I remember it as if it was yesterday. My little sister and I sitting on the porch of our house. Tears streaming down her face. Then she looks me straight in the eyes and says , "Tara, why does this happen. Why is Will treated so awfully?" Will was my sisters best friend at the time and he is gay. To this day, my sister has a hard time walking into her church. Yes a lot of strides have been made but she is still hurt. And can you blame her?
I've been listening intently this week to the conversations around me. But a question from today's sermon is what keeps jumping out at me, "Who is your neighbor?" I'll admit I haven't always been the best at seeing my neighbor. And I want to do better. I want to raise the expectations of this church. I want to truly know who my neighbors are! For the truth is our neighbors are some ones mother, father, sister, friend, etc.
And your neighbor might just be someone like my own mom who has lived most of my life with a mental illness. I'll tell you that I wouldn't know the love and grace of our God without this being part of my story.
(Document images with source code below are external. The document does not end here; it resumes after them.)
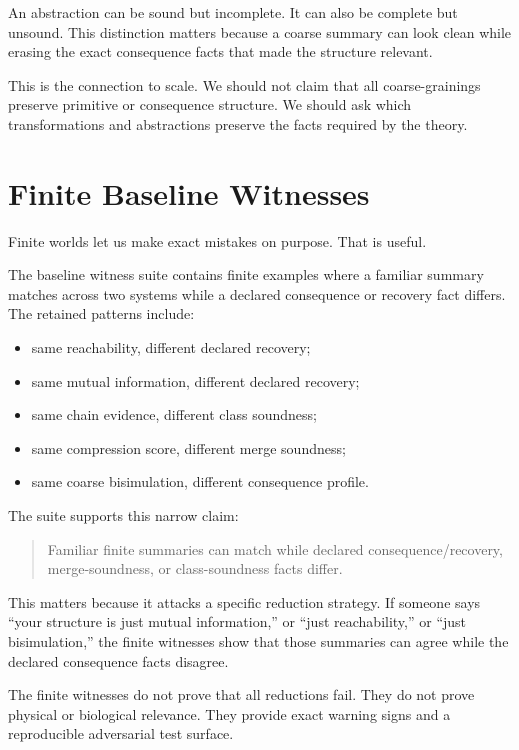 \documentclass[11pt]{article}
\begin{document}
An abstraction can be sound but incomplete. It can also be complete but
unsound. This distinction matters because a coarse summary can look clean while
erasing the exact consequence facts that made the structure relevant.

This is the connection to scale. We should not claim that all coarse-grainings
preserve primitive or consequence structure. We should ask which
transformations and abstractions preserve the facts required by the theory.

\section{Finite Baseline Witnesses}

Finite worlds let us make exact mistakes on purpose. That is useful.

The baseline witness suite contains finite examples where a familiar summary
matches across two systems while a declared consequence or recovery fact
differs. The retained patterns include:

\begin{itemize}[leftmargin=*]
  \item same reachability, different declared recovery;
  \item same mutual information, different declared recovery;
  \item same chain evidence, different class soundness;
  \item same compression score, different merge soundness;
  \item same coarse bisimulation, different consequence profile.
\end{itemize}

The suite supports this narrow claim:

\begin{quote}
Familiar finite summaries can match while declared consequence/recovery,
merge-soundness, or class-soundness facts differ.
\end{quote}

This matters because it attacks a specific reduction strategy. If someone says
``your structure is just mutual information,'' or ``just reachability,'' or
``just bisimulation,'' the finite witnesses show that those summaries can agree
while the declared consequence facts disagree.

The finite witnesses do not prove that all reductions fail. They do not prove
physical or biological relevance. They provide exact warning signs and a
reproducible adversarial test surface.
\end{document}
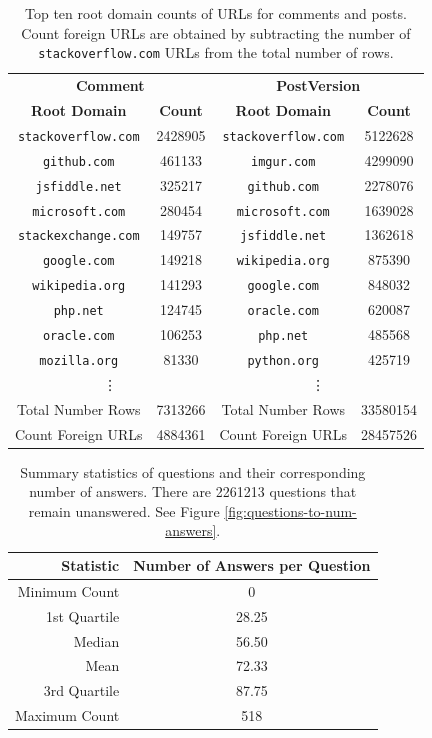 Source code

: \documentclass[a4paper,11pt, notitlepage]{report}
\theoremstyle{definition}
\numberwithin{equation}{section}		%
\begin{document}
\begin{table}[ht]
    \centering
    \begin{tabular}{cc|cc}
    \hline \multicolumn{2}{c}{\textbf{Comment}} & \multicolumn{2}{c}{\textbf{PostVersion}} \\
    \textbf{Root Domain} & \textbf{Count} & \textbf{Root Domain} & \textbf{Count} \\ \hline
    \texttt{stackoverflow.com} & 2428905 & \texttt{stackoverflow.com} & 5122628 \\
    \texttt{github.com} & 461133 & \texttt{imgur.com} & 4299090 \\
    \texttt{jsfiddle.net} & 325217 & \texttt{github.com} & 2278076 \\
    \texttt{microsoft.com} & 280454 & \texttt{microsoft.com} & 1639028\\
    \texttt{stackexchange.com} & 149757 & \texttt{jsfiddle.net} & 1362618 \\
    \texttt{google.com} & 149218 & \texttt{wikipedia.org} & 875390 \\
    \texttt{wikipedia.org} & 141293 & \texttt{google.com} & 848032 \\
    \texttt{php.net} & 124745 & \texttt{oracle.com} & 620087 \\
    \texttt{oracle.com} & 106253 & \texttt{php.net} & 485568 \\
    \texttt{mozilla.org} & 81330 & \texttt{python.org} & 425719 \\ 
    \multicolumn{2}{c}{\vdots} & \multicolumn{2}{c}{\vdots} \\ \hline
    Total Number Rows & 7313266 & Total Number Rows & 33580154 \\
    Count Foreign URLs & 4884361 & Count Foreign URLs & 28457526 \\
    \end{tabular}
    \caption{Top ten root domain counts of URLs for comments and posts. Count foreign URLs are obtained by subtracting the number of \texttt{stackoverflow.com} URLs from the total number of rows.}
    \label{tab:foreign-urls}
\end{table}

\begin{table}[ht]
\centering
\begin{tabular}{rc}
\hline
\textbf{Statistic} & \textbf{Number of Answers per Question} \\ \hline
Minimum Count   & 0 \\
1st Quartile    & 28.25 \\
Median          & 56.50 \\
Mean            & 72.33 \\
3rd Quartile    & 87.75 \\
Maximum Count   & 518   \\
\end{tabular}
\caption{Summary statistics of questions and their corresponding number of answers. There are 2261213 questions that remain unanswered. See Figure \ref{fig:questions-to-num-answers}.}
\label{table:questions-to-num-answers}
\end{table}
\end{document}
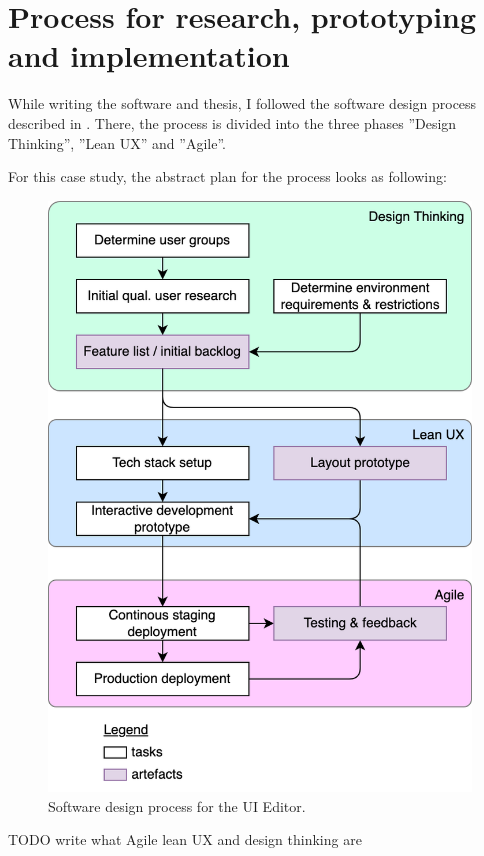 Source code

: \newpage
\section{Process for research, prototyping and implementation}

While writing the software and thesis, I followed the software design process described in \cite[p. 104]{LearnHCI:2020ys}.
There, the process is divided into the three phases ''Design Thinking'', ''Lean UX'' and ''Agile''.

For this case study, the abstract plan for the process looks as following:
\begin{figure}[h]
  \includegraphics[width=0.8\linewidth]{pics/process.drawio.png}
  \caption{Software design process for the UI Editor.}
	\label{fig:process}
\end{figure}



TODO write what Agile lean UX and design thinking are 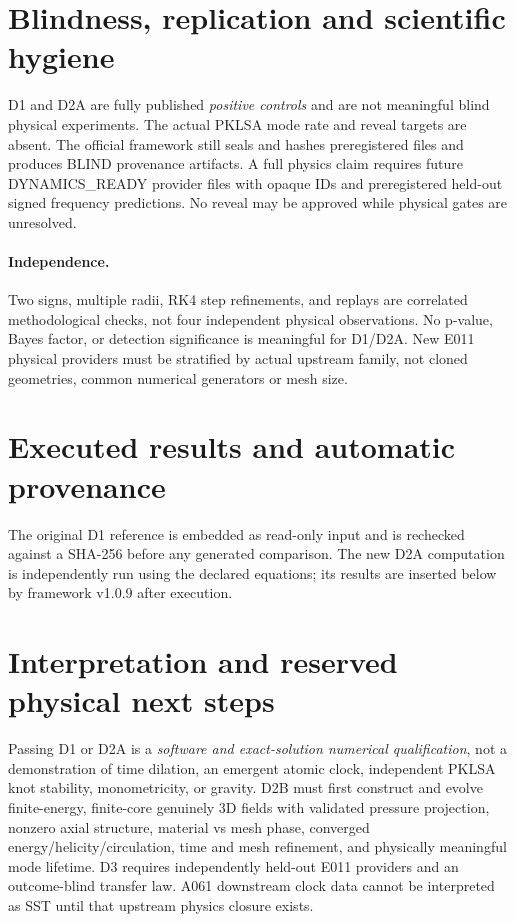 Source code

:\documentclass[10pt,a4paper]{article}
\begin{document}
\section{Blindness, replication and scientific hygiene}
D1 and D2A are fully published \emph{positive controls} and are not meaningful
blind physical experiments. The actual PKLSA mode rate and reveal targets are
absent. The official framework still seals and hashes preregistered files and
produces BLIND provenance artifacts. A full physics claim requires future
DYNAMICS\_READY provider files with opaque IDs and preregistered held-out
signed frequency predictions. No reveal may be approved while physical gates
are unresolved.
\paragraph{Independence.}
Two signs, multiple radii, RK4 step refinements, and replays are correlated
methodological checks, not four independent physical observations. No p-value,
Bayes factor, or detection significance is meaningful for D1/D2A. New E011
physical providers must be stratified by actual upstream family, not cloned
geometries, common numerical generators or mesh size.
\section{Executed results and automatic provenance}
The original D1 reference is embedded as read-only input and is rechecked
against a SHA-256 before any generated comparison. The new D2A computation
is independently run using the declared equations; its results are inserted
below by framework v1.0.9 after execution.\par
{}
\section{Interpretation and reserved physical next steps}
Passing D1 or D2A is a \emph{software and exact-solution numerical qualification},
not a demonstration of time dilation, an emergent atomic clock, independent
PKLSA knot stability, monometricity, or gravity. D2B must first construct
and evolve finite-energy, finite-core genuinely 3D fields with validated
pressure projection, nonzero axial structure, material vs mesh phase,
converged energy/helicity/circulation, time and mesh refinement, and physically
meaningful mode lifetime. D3 requires independently held-out E011 providers
and an outcome-blind transfer law. A061 downstream clock data cannot be
interpreted as SST until that upstream physics closure exists.
\end{document}
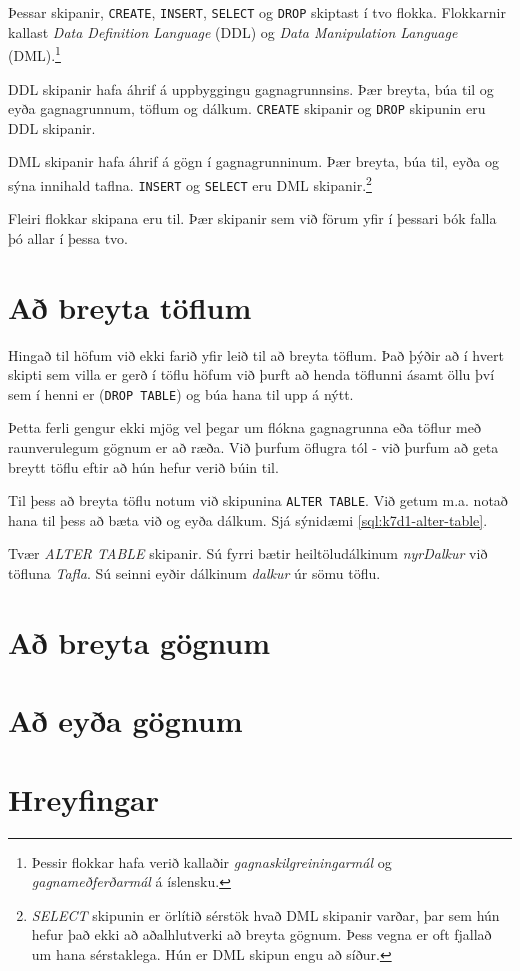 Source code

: Þessar skipanir, \verb|CREATE|, \verb|INSERT|, \verb|SELECT| og \verb|DROP| skiptast í tvo flokka. Flokkarnir kallast \emph{Data Definition Language} (DDL) og \emph{Data Manipulation Language} (DML).\footnote{Þessir flokkar hafa verið kallaðir \emph{gagnaskilgreiningarmál} og \emph{gagnameðferðarmál} á íslensku.}

DDL skipanir hafa áhrif á uppbyggingu gagnagrunnsins. Þær breyta, búa til og eyða gagnagrunnum, töflum og dálkum. \verb|CREATE| skipanir og \verb|DROP| skipunin eru DDL skipanir.

DML skipanir hafa áhrif á gögn í gagnagrunninum. Þær breyta, búa til, eyða og sýna innihald taflna. \verb|INSERT| og \verb|SELECT| eru DML skipanir.\footnote{\emph{SELECT} skipunin er örlítið sérstök hvað DML skipanir varðar, þar sem hún hefur það ekki að aðalhlutverki að breyta gögnum. Þess vegna er oft fjallað um hana sérstaklega. Hún er DML skipun engu að síður.}

Fleiri flokkar skipana eru til. Þær skipanir sem við förum yfir í þessari bók falla þó allar í þessa tvo.
\section{Að breyta töflum}
Hingað til höfum við ekki farið yfir leið til að breyta töflum. Það þýðir að í hvert skipti sem villa er gerð í töflu höfum við þurft að henda töflunni ásamt öllu því sem í henni er (\verb|DROP TABLE|) og búa hana til upp á nýtt.

Þetta ferli gengur ekki mjög vel þegar um flókna gagnagrunna eða töflur með raunverulegum gögnum er að ræða. Við þurfum öflugra tól - við þurfum að geta breytt töflu eftir að hún hefur verið búin til.

Til þess að breyta töflu notum við skipunina \verb|ALTER TABLE|. Við getum m.a. notað hana til þess að bæta við og eyða dálkum. Sjá sýnidæmi \ref{sql:k7d1-alter-table}.

\begin{example}
\caption[ALTER TABLE]{Tvær \emph{ALTER TABLE} skipanir. Sú fyrri bætir heiltöludálkinum \emph{nyrDalkur} við töfluna \emph{Tafla}. Sú seinni eyðir dálkinum \emph{dalkur} úr sömu töflu.}
\label{sql:k7d1-alter-table}
\centering
{}
\end{example}

\section{Að breyta gögnum}
\section{Að eyða gögnum}
\section{Hreyfingar} % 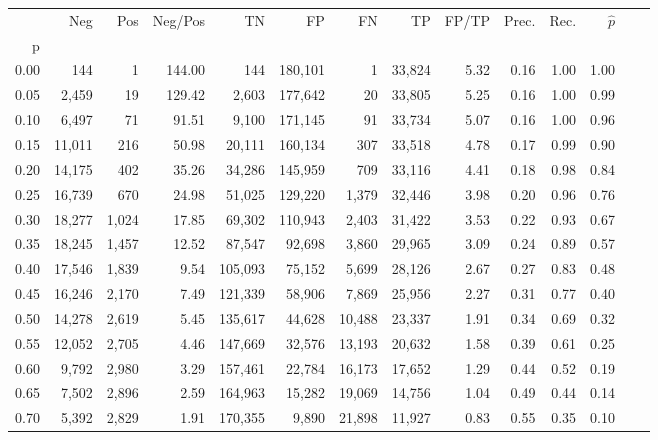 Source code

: \begin{tabular}{rrrrrrrrrrrrrr}
\toprule
{} &     Neg &    Pos & Neg/Pos &       TN &       FP &      FN &      TP & FP/TP & Prec. &  Rec. & $\hat{p}$ \\
p    &         &        &         &          &          &         &         &       &       &       &           \\
\midrule
0.00 &     144 &      1 &  144.00 &      144 &  180,101 &       1 &  33,824 &  5.32 &  0.16 &  1.00 &      1.00 \\
0.05 &   2,459 &     19 &  129.42 &    2,603 &  177,642 &      20 &  33,805 &  5.25 &  0.16 &  1.00 &      0.99 \\
0.10 &   6,497 &     71 &   91.51 &    9,100 &  171,145 &      91 &  33,734 &  5.07 &  0.16 &  1.00 &      0.96 \\
0.15 &  11,011 &    216 &   50.98 &   20,111 &  160,134 &     307 &  33,518 &  4.78 &  0.17 &  0.99 &      0.90 \\
0.20 &  14,175 &    402 &   35.26 &   34,286 &  145,959 &     709 &  33,116 &  4.41 &  0.18 &  0.98 &      0.84 \\
0.25 &  16,739 &    670 &   24.98 &   51,025 &  129,220 &   1,379 &  32,446 &  3.98 &  0.20 &  0.96 &      0.76 \\
0.30 &  18,277 &  1,024 &   17.85 &   69,302 &  110,943 &   2,403 &  31,422 &  3.53 &  0.22 &  0.93 &      0.67 \\
0.35 &  18,245 &  1,457 &   12.52 &   87,547 &   92,698 &   3,860 &  29,965 &  3.09 &  0.24 &  0.89 &      0.57 \\
0.40 &  17,546 &  1,839 &    9.54 &  105,093 &   75,152 &   5,699 &  28,126 &  2.67 &  0.27 &  0.83 &      0.48 \\
0.45 &  16,246 &  2,170 &    7.49 &  121,339 &   58,906 &   7,869 &  25,956 &  2.27 &  0.31 &  0.77 &      0.40 \\
0.50 &  14,278 &  2,619 &    5.45 &  135,617 &   44,628 &  10,488 &  23,337 &  1.91 &  0.34 &  0.69 &      0.32 \\
0.55 &  12,052 &  2,705 &    4.46 &  147,669 &   32,576 &  13,193 &  20,632 &  1.58 &  0.39 &  0.61 &      0.25 \\
0.60 &   9,792 &  2,980 &    3.29 &  157,461 &   22,784 &  16,173 &  17,652 &  1.29 &  0.44 &  0.52 &      0.19 \\
0.65 &   7,502 &  2,896 &    2.59 &  164,963 &   15,282 &  19,069 &  14,756 &  1.04 &  0.49 &  0.44 &      0.14 \\
0.70 &   5,392 &  2,829 &    1.91 &  170,355 &    9,890 &  21,898 &  11,927 &  0.83 &  0.55 &  0.35 &      0.10 \\

\end{tabular}

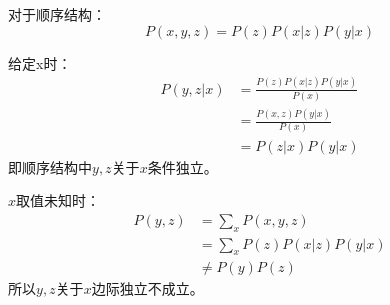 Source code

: \documentclass{ctexart}
\begin{document}
对于顺序结构：
$$
    P(x, y, z) = P(z) P(x|z) P(y|x)
$$

给定x时：
$$
\begin{aligned}
    P(y, z|x) &= \frac{P(z)P(x|z)P(y|x)}{P(x)} \\
              &= \frac{P(x, z)P(y|x)}{P(x)}\\
              &= {P(z|x)P(y|x)}
\end{aligned}
$$
即顺序结构中$y,z$关于$x$条件独立。

$x$取值未知时：
$$
\begin{aligned}
    P(y,z) &= \sum_x P(x,y,z)\\
    &= \sum_x P(z)P(x|z)P(y|x)\\
    & \neq P(y)P(z)
\end{aligned}
$$
所以$y,z$关于$x$边际独立不成立。  
\end{document}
My mom has taught me more about God's amazing love and grace than anyone else. She honestly would give the shirt off of her back to a stranger in need. And as I reflect on that, I'm realizing that she has taught me so much about being a neighbor to all my brothers and sisters in Christ; brothers and sisters of every, race, religion, etc.
As a church, can we do better? Can we please love our neighbors as we love ourselves? Can we be Christ to each other and show each other we are a somebody and NOT a nobody? Can we be a voice for the voiceless? Can we be a church that raises expectations rather than speaking graveyard talk?
That's the kind of church I want to be a part of and proclaim to the world!!